PolarSPARC |
Introduction to Linear Algebra - Part 1
Bhaskar S | 01/29/2022 |
Basic Definitions
The following are some of the basic definitions that will be referred in to following paragraphs:
Name | Description |
---|---|
Scalar | is just a number (or a constant) and is represented using the lowercase greek alphabets - $\alpha, \beta, \gamma, \lambda$, etc. |
Vector | a quantity that has both magnitude and direction, and is represented as a lowercase letter with an arrow on the top - $\vec{a}$ |
Matrix (plural Matrices) | a rectangular table of mathematical elements that is arranged in rows and columns, and is
represented with an appercase letter. Example: $\begin{bmatrix} 3 & 5 & 8 \\ 2 & 4 & 9 \end{bmatrix}$ |
Linear Algebra is the branch of mathematics that deals with Vectors and Matrices.
Vectors
The following are some of the characteristics of Vectors:
is an ordered list of numbers (integer, real, rational, irrational, etc.), that are represented inside square brackets [] or parentheses (), and can be column-oriented $\begin{bmatrix} 3 \\ 5 \end{bmatrix}$ or row-oriented $\begin{bmatrix} 3 & 5 \end{bmatrix}$. The convention is to use the column-oriented representation
the number of elements in the vector is called the Dimensionality of the vector
to perform any mathematical operations on two (or more) vectors, they must have the same dimensionality
to perform addition of two vectors, just add the corresponding elements of the vector. Example: $\begin{bmatrix} -1 \\ 3 \end{bmatrix} + \begin{bmatrix} 3 \\ 5 \end{bmatrix} = \begin{bmatrix} -1+3 \\ 3+5 \end{bmatrix} = \begin{bmatrix} 2 \\ 8 \end{bmatrix}$
to perform subtraction of two vectors, just subtract the corresponding elements of the vector. Example: $\begin{bmatrix} -1 \\ 3 \end{bmatrix} - \begin{bmatrix} 3 \\ 5 \end{bmatrix} = \begin{bmatrix} -1-3 \\ 3-5 \end{bmatrix} = \begin{bmatrix} -4 \\ -2 \end{bmatrix}$
to perform multiplication of a vector with a scalar, just multiple the scalar with each of the elements in the vector. Example: $2 * \begin{bmatrix} 2 \\ 3 \end{bmatrix} = \begin{bmatrix} 2*2 \\ 2*3 \end{bmatrix} = \begin{bmatrix} 4 \\ 6 \end{bmatrix}$
the transpose of a column vector $\vec{a}$, represented as $\vec{a}^T$ is a row vector and vice versa.
Example:
if $\vec{a} = \begin{bmatrix} 3 \\ 5 \\ 7 \end{bmatrix}$, then $\vec{a}^T = \begin{bmatrix} 3 & 5 & 7 \end{bmatrix}$
Dot Product of Vectors
The Dot (also known as the Scalar or Inner) product of two vectors (of same dimensionality) is a single scalar. To perform the dot product of the two vectors, multiply the corresponding elements of the two vectors and then sum each of the individual products. In other words, if $\vec{a}$ and $\vec{b}$ are the two vectors, then $\vec{a}^T.\vec{b} = \sum\limits_{i=1}^n\vec{a_i}\vec{b_i}$.

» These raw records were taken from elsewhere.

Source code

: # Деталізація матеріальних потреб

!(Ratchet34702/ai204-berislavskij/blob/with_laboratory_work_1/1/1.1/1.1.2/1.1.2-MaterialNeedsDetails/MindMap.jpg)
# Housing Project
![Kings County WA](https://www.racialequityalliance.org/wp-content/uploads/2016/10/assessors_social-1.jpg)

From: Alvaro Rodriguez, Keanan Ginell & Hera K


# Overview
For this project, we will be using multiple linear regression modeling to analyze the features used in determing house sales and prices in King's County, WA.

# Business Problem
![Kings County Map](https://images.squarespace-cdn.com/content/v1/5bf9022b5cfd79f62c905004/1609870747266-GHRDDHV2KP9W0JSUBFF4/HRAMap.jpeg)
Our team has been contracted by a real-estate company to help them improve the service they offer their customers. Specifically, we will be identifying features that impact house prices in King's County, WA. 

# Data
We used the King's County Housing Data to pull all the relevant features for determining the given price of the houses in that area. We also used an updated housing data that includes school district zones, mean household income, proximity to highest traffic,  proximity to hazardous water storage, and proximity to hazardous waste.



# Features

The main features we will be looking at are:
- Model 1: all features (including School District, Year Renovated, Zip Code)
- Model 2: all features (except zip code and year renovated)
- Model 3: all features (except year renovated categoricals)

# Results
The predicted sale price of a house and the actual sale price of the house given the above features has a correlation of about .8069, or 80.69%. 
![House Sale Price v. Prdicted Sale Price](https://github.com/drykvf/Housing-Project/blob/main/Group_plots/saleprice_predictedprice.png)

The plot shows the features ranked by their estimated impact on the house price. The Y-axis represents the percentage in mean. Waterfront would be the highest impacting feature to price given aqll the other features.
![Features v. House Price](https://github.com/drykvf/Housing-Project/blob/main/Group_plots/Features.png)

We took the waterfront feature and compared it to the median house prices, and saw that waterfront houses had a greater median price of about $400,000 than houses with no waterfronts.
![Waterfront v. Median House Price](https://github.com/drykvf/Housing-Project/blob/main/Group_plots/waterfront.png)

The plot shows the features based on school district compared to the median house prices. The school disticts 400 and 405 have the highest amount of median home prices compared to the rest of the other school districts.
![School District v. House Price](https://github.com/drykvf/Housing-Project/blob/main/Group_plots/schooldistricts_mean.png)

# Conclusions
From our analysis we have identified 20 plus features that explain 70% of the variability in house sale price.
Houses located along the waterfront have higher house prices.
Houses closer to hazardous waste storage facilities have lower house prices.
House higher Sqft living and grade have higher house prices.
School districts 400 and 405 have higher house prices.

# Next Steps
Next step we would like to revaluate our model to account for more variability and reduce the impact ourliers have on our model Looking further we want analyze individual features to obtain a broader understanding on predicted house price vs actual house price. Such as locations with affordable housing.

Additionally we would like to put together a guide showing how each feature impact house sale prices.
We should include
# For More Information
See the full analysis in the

Let us look at an example for the dot product.
Example-1 | Find the dot product of the vectors $\begin{bmatrix} 2 \\ -1 \\ 6 \end{bmatrix}$ and $\begin{bmatrix} 3 \\ 2 \\ 1 \end{bmatrix}$ |
---|---|
The dot product is computed using the formula $\vec{a}^T.\vec{b} = \sum\limits_{i=1}^n\vec{a_i}\vec{b_i}$. That is, $(2 * 3) + (-1 * 2) + (6 * 1) = 6 -2 + 6 = 10$ |
The following are some of the properties of Dot Product (of vectors):
Associative :: true with scalar - $\beta(\vec{a}^T\vec{b}) = (\beta\vec{a}^T)\vec{b} = \vec{a}^T(\beta\vec{b}) = (\vec{a}^T\vec{b})\beta$. However, NOT true with vector $\vec{a}^T(\vec{b}^T\vec{c}) \ne (\vec{a}^T\vec{b})^T\vec{c}$
Commutative :: $\vec{a}^T\vec{b} = \vec{b}^T\vec{a}$
Distributive :: $\vec{a}^T(\vec{b} + \vec{c}) = \vec{a}^T\vec{b} + \vec{a}^T\vec{c}$
Magnitude of a Vector
The Magnitude (also known as the Length or Norm) of a vector $\vec{a}$ is represented as $\lVert\vec{a}\rVert$ and equals $\sqrt{\vec{a}^T \vec{a}}$.
We will use a geometric perspective to find the magnitude of a vector for a better intuition. A vector $\vec{a}$ in a two dimensional space (since it is easy to visualize) can be represented using a line from the origin $(0, 0)$ to some coordinate point $(x, y)$.
The following graph is the illustration of the vector:
Using the Pythagorean Theorem, we can infer the length of $\vec{a}$ [from $(0, 0)$ to $(x, y)$] as $\sqrt{x^2 + y^2} = \vec{a}^T\vec{a}$.
Extending this concept to a vector $\vec{a}$ of dimensionality N, $\lVert\vec{a}\rVert = \sqrt{\sum\limits_{i=1}^N\vec{a_i}^2}$
Geometric Perspective of the Dot Product
From a geometric perspective, the dot product of two vectors $\vec{a}$ and $\vec{b}$ in a two dimensional space is the cosine of the angle between the two vectors multiplied with the lengths of the two vectors.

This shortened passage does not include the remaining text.